How Does Ultrasound Work?

Have you ever wondered what kind of magic is taking place in your ultrasound to produce the image you see? Personally, I love witnessing that lightbulb moment when an ultrasound image transforms from a mess of grey static to a diagnostic visual in a student’s eyes!

Diagnostic ultrasound imaging can be related to many things that use sound waves to “map out” an area, the way sonar on a ship is employed to read the contours of the sea floor, a fish finder locates schools under the water’s surface, or a bat uses echolocation to avoid colliding with trees as it navigates through the dark forest. In these cases, sounds are emitted and the “echoes” then listened for as the signal bounces off of surfaces, creating a sort of topographical map of what lies ahead or below.

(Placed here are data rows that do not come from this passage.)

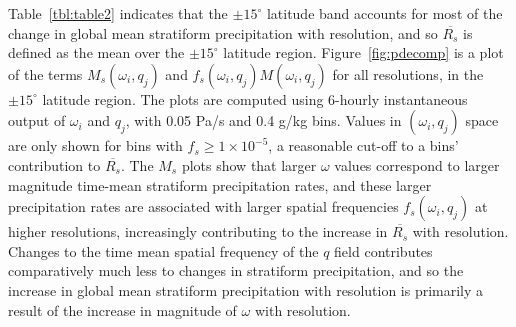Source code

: \documentclass[times]{qjrms4}
\begin{document}
Table~\ref{tbl:table2} indicates that the $\pm 15^{\circ}$ latitude band accounts for most of the change in global mean stratiform precipitation with resolution, and so $\overline{R_s}$ is defined as the mean over the $\pm 15^{\circ}$ latitude region. Figure~\ref{fig:pdecomp} is a plot of the terms $M_s \left( \omega_i , q_j \right)$ and $f_s \left( \omega_i , q_j \right) M\left( \omega_i , q_j \right)$ for all resolutions, in the $\pm 15^{\circ}$ latitude region. The plots are computed using 6-hourly instantaneous output of $\omega_{i}$ and $q_{j}$, with 0.05 Pa/s and 0.4 g/kg bins. Values in  $\left( \omega_{i} , q_{j} \right)$ space are only shown for bins with $f_s \geq1 \times 10^{-5}$, a reasonable cut-off to a bins' contribution to $\overline{R_s}$. The $M_s$ plots show that larger $\omega$ values correspond to larger magnitude time-mean stratiform precipitation rates, and these larger precipitation rates are associated with larger spatial frequencies $f_s \left( \omega_i , q_j \right)$ at higher resolutions, increasingly contributing to the increase in $\overline{R_{s}}$ with resolution. Changes to the time mean spatial frequency of the $q$ field contributes comparatively much less to changes in stratiform precipitation, and so the increase in global mean stratiform precipitation with resolution is primarily a result of the increase in magnitude of $\omega$ with resolution.
\end{document}
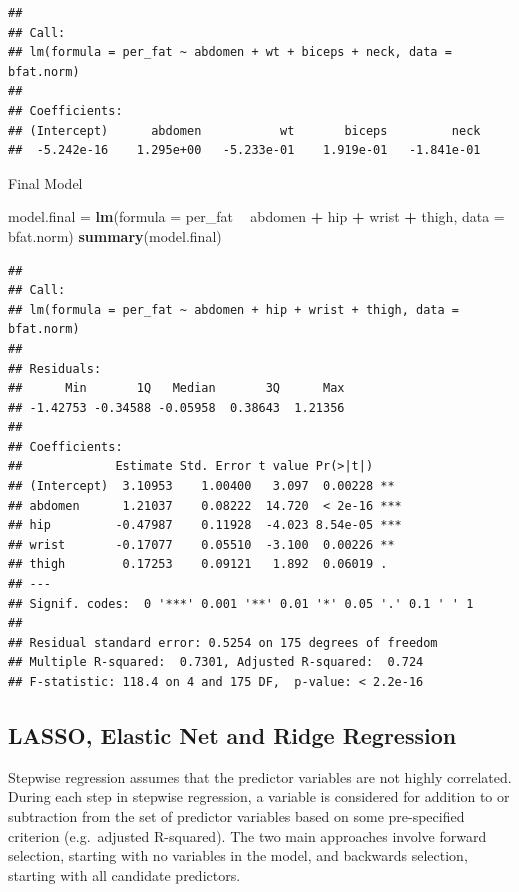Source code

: \documentclass[]{article}
\newenvironment{Shaded}{\begin{snugshade}}{\end{snugshade}}
\newcommand{\KeywordTok}[1]{\textcolor[rgb]{0.13,0.29,0.53}{\textbf{#1}}}
\newcommand{\DataTypeTok}[1]{\textcolor[rgb]{0.13,0.29,0.53}{#1}}
\newcommand{\StringTok}[1]{\textcolor[rgb]{0.31,0.60,0.02}{#1}}
\newcommand{\OperatorTok}[1]{\textcolor[rgb]{0.81,0.36,0.00}{\textbf{#1}}}
\newcommand{\NormalTok}[1]{#1}
\begin{document}
\begin{verbatim}
## 
## Call:
## lm(formula = per_fat ~ abdomen + wt + biceps + neck, data = bfat.norm)
## 
## Coefficients:
## (Intercept)      abdomen           wt       biceps         neck  
##  -5.242e-16    1.295e+00   -5.233e-01    1.919e-01   -1.841e-01
\end{verbatim}

Final Model

\begin{Shaded}
\begin{Highlighting}[]
\NormalTok{model.final =}\StringTok{ }\KeywordTok{lm}\NormalTok{(}\DataTypeTok{formula =}\NormalTok{ per_fat }\OperatorTok{~}\StringTok{ }\NormalTok{abdomen }\OperatorTok{+}\StringTok{ }\NormalTok{hip }\OperatorTok{+}\StringTok{ }\NormalTok{wrist }
                 \OperatorTok{+}\StringTok{ }\NormalTok{thigh, }\DataTypeTok{data =}\NormalTok{ bfat.norm)}
\KeywordTok{summary}\NormalTok{(model.final)}
\end{Highlighting}
\end{Shaded}

\begin{verbatim}
## 
## Call:
## lm(formula = per_fat ~ abdomen + hip + wrist + thigh, data = bfat.norm)
## 
## Residuals:
##      Min       1Q   Median       3Q      Max 
## -1.42753 -0.34588 -0.05958  0.38643  1.21356 
## 
## Coefficients:
##             Estimate Std. Error t value Pr(>|t|)    
## (Intercept)  3.10953    1.00400   3.097  0.00228 ** 
## abdomen      1.21037    0.08222  14.720  < 2e-16 ***
## hip         -0.47987    0.11928  -4.023 8.54e-05 ***
## wrist       -0.17077    0.05510  -3.100  0.00226 ** 
## thigh        0.17253    0.09121   1.892  0.06019 .  
## ---
## Signif. codes:  0 '***' 0.001 '**' 0.01 '*' 0.05 '.' 0.1 ' ' 1
## 
## Residual standard error: 0.5254 on 175 degrees of freedom
## Multiple R-squared:  0.7301, Adjusted R-squared:  0.724 
## F-statistic: 118.4 on 4 and 175 DF,  p-value: < 2.2e-16
\end{verbatim}

\subsection{LASSO, Elastic Net and Ridge
Regression}\label{lasso-elastic-net-and-ridge-regression}

Stepwise regression assumes that the predictor variables are not highly
correlated. During each step in stepwise regression, a variable is
considered for addition to or subtraction from the set of predictor
variables based on some pre-specified criterion (e.g.~adjusted
R-squared). The two main approaches involve forward selection, starting
with no variables in the model, and backwards selection, starting with
all candidate predictors.
\end{document}
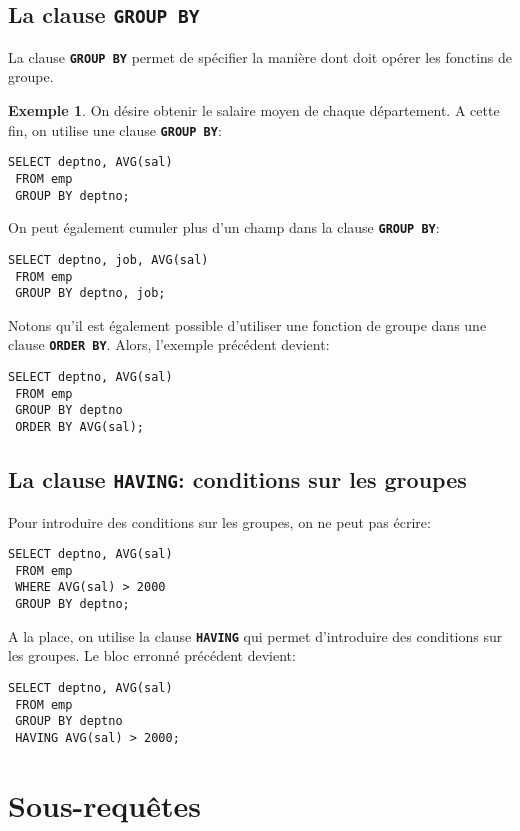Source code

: \documentclass[a4paper, 12pt]{report}
\newcommand{\textSQL}[1]{\texttt{\textbf{#1}}}
\theoremstyle{definition} \newtheorem{ex}{Exemple}
\begin{document}
\section{La clause \textSQL{GROUP BY}}

La clause \textSQL{GROUP BY} permet de spécifier la manière dont doit opérer les fonctins de groupe.
\begin{ex}
On désire obtenir le salaire moyen de chaque département. A cette fin, on utilise une clause \textSQL{GROUP BY}:
\begin{lstlisting}[frame=single]
SELECT deptno, AVG(sal)
 FROM emp
 GROUP BY deptno;
\end{lstlisting}

On peut également cumuler plus d'un champ dans la clause \textSQL{GROUP BY}:
\begin{lstlisting}[frame=single]
SELECT deptno, job, AVG(sal)
 FROM emp
 GROUP BY deptno, job;
\end{lstlisting}

Notons qu'il est également possible d'utiliser une fonction de groupe dans une clause \textSQL{ORDER BY}. Alors, l'exemple précédent devient:
\begin{lstlisting}[frame=single]
SELECT deptno, AVG(sal)
 FROM emp
 GROUP BY deptno
 ORDER BY AVG(sal);
\end{lstlisting}
\end{ex} 

\section[La clause \textSQL{HAVING}]{La clause \textSQL{HAVING}: conditions sur les groupes}
Pour introduire des conditions sur les groupes, on ne peut pas écrire:
\begin{lstlisting}[frame=single]
SELECT deptno, AVG(sal)
 FROM emp
 WHERE AVG(sal) > 2000
 GROUP BY deptno;
\end{lstlisting}

A la place, on utilise la clause \textSQL{HAVING} qui permet d'introduire des conditions sur les groupes. Le bloc erronné précédent devient:
\begin{lstlisting}[frame=single]
SELECT deptno, AVG(sal)
 FROM emp
 GROUP BY deptno
 HAVING AVG(sal) > 2000;
\end{lstlisting}

\chapter{Sous-requêtes}
\end{document}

With medical ultrasound, we use a transducer (or “probe”) to create sound waves from electrical energy. The shape, size, and frequency range of that probe dictate how powerfully and deeply the sound waves are transmitted through the tissue (and the resolution of the resulting image—read more about probe selection HERE). Luckily, unlike the bat but much like mapping sonar, our ultrasound machines do the work of displaying the returning signals as a visual image for us to then interpret.

See, as sound waves travel through living tissue, they can be slowed or absorbed (attenuated) by the density of the tissue, reflected back to the transducer, or even diverted into adjacent tissues. While these behaviors can occasionally result in artifacts, the ultrasound does a pretty good job of displaying what it “hears” as an image representing the organs and tissues being examined.

If sound waves encounter a tissue interface that is reflective enough to bounce 100% of the beam back to the transducer, that very strong echo is displayed as a bright white signal, which corresponds to a dense or highly echogenic surface such as bone. At the other end of the spectrum, sound waves travel easily through fluid; so with little to no echo returning to the transducer, fluid-filled structures such as the urinary bladder appear black in the ultrasound image. As you can imagine, a more cellular fluid such as blood or pus may be a darker grey, with lighter, more echogenic particles appearing to move or swirl through it. Organ tissue can range in shades of grey, with whiter tissues being more dense or reflective and darker tissues being higher in fluid content or less dense.

This is useful information when encountering a disease state, as it allows us to consider what might be causing a tissue to look abnormal. For example, darkening of organ tissue may occur with edema, cysts, or congestion whereas whitening of those same tissues could indicate infiltration, mineralization, or fibrosis.

Want to learn more? Watch our Ultrasound Basics video...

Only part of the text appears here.